C’est l’une des nouveautés du jeu : le joueur peut choisir ses missions sur la carte et faire évoluer la ligne de front grâce à ses succès. Il peut donc choisir l’ordre dans lequel il relèvera les défis proposés par les scénaristes. Impossible, toutefois, de faire reculer le front par des défaites, car les missions échouées peuvent être recommencées jusqu’au succès final. Outre le mode campagne, le jeu propose bien évidemment un mode multi, qui ravira les adeptes de la création de maps et de mods via les outils intégrés. Par contre, la version preview ne comportait pas de mode escarmouche, ce qui est un peu gênant.

Les cartes et le théâtre des opérations seront variés, car l’action se situera aussi bien en Europe qu’en Afrique ou dans les îles du Pacifique. Campagnes verdoyantes ou enneigées, déserts de sable, jungles tropicales… Vous en aurez, du chemin à faire pour vous défaire de l’ennemi ! Mais ce n’est pas non plus parce que Blitzkrieg 2 vise désormais un public plus large que les vrais stratèges doivent lui tourner le dos. Dans les niveaux de difficulté les plus élevés, le jeu reprend tout son sel et il faudra faire preuve d’un sens tactique irréprochable pour déjouer les pièges de l’adversaire.

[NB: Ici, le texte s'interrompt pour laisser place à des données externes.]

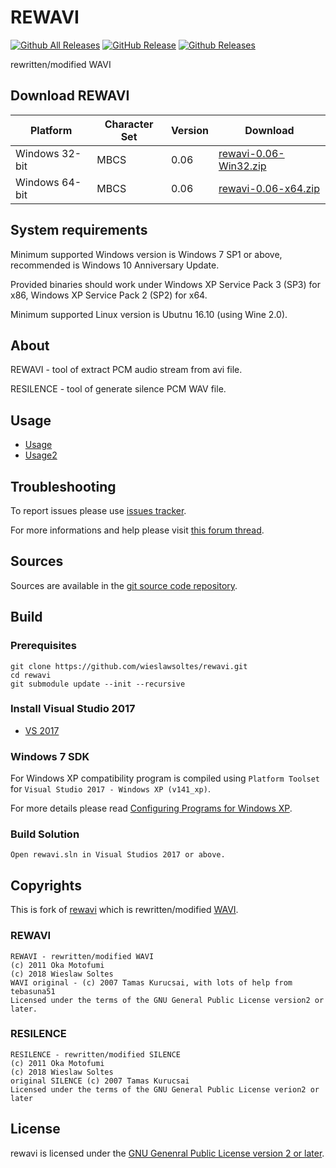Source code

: # REWAVI

[![Github All Releases](https://img.shields.io/github/downloads/wieslawsoltes/rewavi/total.svg)](https://github.com/wieslawsoltes/rewavi/releases)
[![GitHub Release](https://img.shields.io/github/release/wieslawsoltes/rewavi.svg)](https://github.com/wieslawsoltes/rewavi/releases/latest)
[![Github Releases](https://img.shields.io/github/downloads/wieslawsoltes/rewavi/latest/total.svg)](https://github.com/wieslawsoltes/rewavi/releases)

rewritten/modified WAVI

## Download REWAVI

| Platform           | Character Set  | Version   | Download                                                                                                                |
|--------------------|----------------|-----------|-------------------------------------------------------------------------------------------------------------------------|
| Windows 32-bit     | MBCS           | 0.06      | [rewavi-0.06-Win32.zip](https://github.com/wieslawsoltes/rewavi/releases/download/0.06/rewavi-0.06-Win32.zip)           |
| Windows 64-bit     | MBCS           | 0.06      | [rewavi-0.06-x64.zip](https://github.com/wieslawsoltes/rewavi/releases/download/0.06/rewavi-0.06-x64.zip)               |

## System requirements

Minimum supported Windows version is Windows 7 SP1 or above, recommended is Windows 10 Anniversary Update.

Provided binaries should work under Windows XP Service Pack 3 (SP3) for x86, Windows XP Service Pack 2 (SP2) for x64.

Minimum supported Linux version is Ubutnu 16.10 (using Wine 2.0).

## About

REWAVI - tool of extract PCM audio stream from avi file.

RESILENCE - tool of generate silence PCM WAV file.

## Usage

* [Usage](https://github.com/wieslawsoltes/rewavi/blob/master/docs/usage.txt)
* [Usage2](https://github.com/wieslawsoltes/rewavi/blob/master/docs/usage2.txt)

## Troubleshooting

To report issues please use [issues tracker](https://github.com/wieslawsoltes/rewavi/issues).

For more informations and help please visit [this forum thread](http://forum.doom9.org/showthread.php?t=175174).

## Sources

Sources are available in the [git source code repository](https://github.com/wieslawsoltes/rewavi/).

## Build

### Prerequisites

```
git clone https://github.com/wieslawsoltes/rewavi.git
cd rewavi
git submodule update --init --recursive
```

### Install Visual Studio 2017

* [VS 2017](https://www.visualstudio.com/pl/downloads/)

### Windows 7 SDK

For Windows XP compatibility program is compiled using `Platform Toolset` for `Visual Studio 2017 - Windows XP (v141_xp)`.

For more details please read [Configuring Programs for Windows XP](https://msdn.microsoft.com/en-us/library/jj851139.aspx).

### Build Solution
```
Open rewavi.sln in Visual Studios 2017 or above.
```

## Copyrights

This is fork of [rewavi](https://github.com/chikuzen/rewavi) which is rewritten/modified [WAVI](http://sourceforge.net/projects/wavi-avi2wav/).

### REWAVI

```
REWAVI - rewritten/modified WAVI
(c) 2011 Oka Motofumi
(c) 2018 Wieslaw Soltes
WAVI original - (c) 2007 Tamas Kurucsai, with lots of help from tebasuna51
Licensed under the terms of the GNU General Public License version2 or later.
```

### RESILENCE

```
RESILENCE - rewritten/modified SILENCE
(c) 2011 Oka Motofumi
(c) 2018 Wieslaw Soltes
original SILENCE (c) 2007 Tamas Kurucsai
Licensed under the terms of the GNU General Public License verion2 or later
```

## License

rewavi is licensed under the [GNU Genenral Public License version 2 or later](LICENSE.TXT).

En bref, Blitzkrieg 2 semble promis à un bel avenir si toutefois l’absence du mode escarmouche est corrigée. Joli, aisé à prendre en main mais exigeant au niveau de difficulté élevé, varié dans ses décors et ses missions, ses camps et ses unités, calibré pour la communauté en ligne sans délaisser le joueur solo, on ne lui voit que des qualités, pour l’heure.